Heinrich Ernst Beyrich (31 August 1815 – 9 July 1896) was a German palaeontologist.

==Life==
Born in Berlin, he was educated at the university in that city, and afterwards at Bonn, where he studied under Georg August Goldfuss and Johann Jakob Nöggerath. He obtained his degree of Ph.D. in 1837 at Berlin, and was subsequently employed in the Mineralogical Museum of the university, becoming director of the palaeontological collection in 1857, and director of the museum in 1875.

In 1848 Ernst Beyrich married Clementine Helm, who later became famous as author of numerous books for children and Young adult fiction.
Clementine was the niece of his professor Christian Samuel Weiss. The couple had no children of their own, but adopted Clementine's two nieces, after the death of her sister in 1851.
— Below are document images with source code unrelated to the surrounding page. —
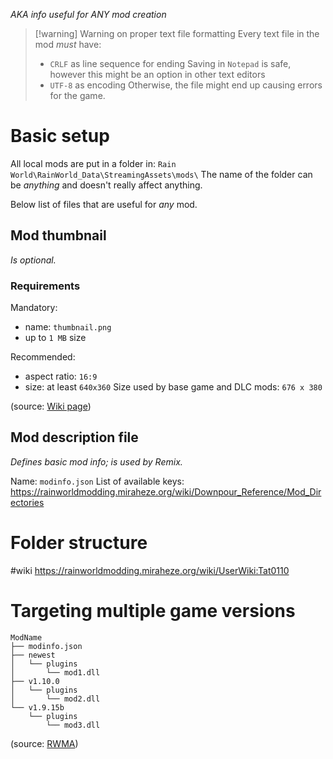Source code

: *AKA info useful for ANY mod creation*

> [!warning] Warning on proper text file formatting
> Every text file in the mod *must* have:
> - `CRLF` as line sequence for ending
> 	Saving in `Notepad` is safe, however this might be an option in other text editors
> - `UTF-8` as encoding
> Otherwise, the file might end up causing errors for the game.

# Basic setup
All local mods are put in a folder in:
`Rain World\RainWorld_Data\StreamingAssets\mods\`
The name of the folder can be *anything* and doesn't really affect anything.

Below list of files that are useful for *any* mod.
## Mod thumbnail
*Is optional.*
### Requirements
Mandatory:
- name: `thumbnail.png`
- up to `1 MB` size

Recommended:
- aspect ratio: `16:9`
- size: at least `640x360`
	Size used by base game and DLC mods: `676 x 380`

(source: [Wiki page](https://rainworldmodding.miraheze.org/wiki/Downpour_Reference/Mod_Directories#ModInfo_JSON))
## Mod description file
*Defines basic mod info; is used by Remix.*

Name: `modinfo.json`
List of available keys:
https://rainworldmodding.miraheze.org/wiki/Downpour_Reference/Mod_Directories

# Folder structure
#wiki
https://rainworldmodding.miraheze.org/wiki/UserWiki:Tat0110

# Targeting multiple game versions
```
ModName
├── modinfo.json
├── newest
│   └── plugins
│       └── mod1.dll
├── v1.10.0
│   └── plugins
│       └── mod2.dll
└── v1.9.15b
    └── plugins
        └── mod3.dll
```

(source: [RWMA](https://discord.com/channels/1083481230839922688/1083483097145819348/1355701132990742718))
He was one of the founders of the German Geological Society in 1848. He early recognized the value of palaeontology in stratigraphical work, and conducted important research in the Rhenish mountains and in the Harz and Alpine districts. In later years he gave special attention to the Cenozoic strata, including the Brown coal of North Germany.
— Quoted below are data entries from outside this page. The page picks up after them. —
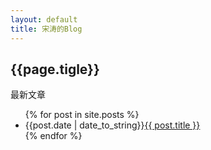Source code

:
 ```yaml
---
layout: default
title: 宋涛的Blog
---
```

<h2>{{page.tigle}}</h2>
<p>最新文章</p>
<ul>
	{% for post in site.posts %}
		<li>{{post.date | date_to_string}}<a href="{{post.url}}">{{ post.title }}</a></li>
	{% endfor %}
</ul>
In 1854 he proposed the term Oligocene for certain Tertiary strata (now Paleogene) intermediate between the Eocene and Miocene, a term that has now been officially adopted. In 1865 he was appointed professor of geology and palaeontology at Berlin University, where he was eminently successful as a teacher. When the Prussian Geological Survey was instituted in 1873, he was appointed co-director with Wilhelm Hauchecorne (1828-1900). He published Beitragezur Kenntniss der Versteinerun gen des rheinischen Ubergangs-gebirges (1837); Uber einige hohmische Trilobiten (1845); Die Conchylien des norddeutschen Tertiargebirges (1853-1857). He was elected a Foreign Honorary Member of the American Academy of Arts and Sciences in 1884. He died in July 1896.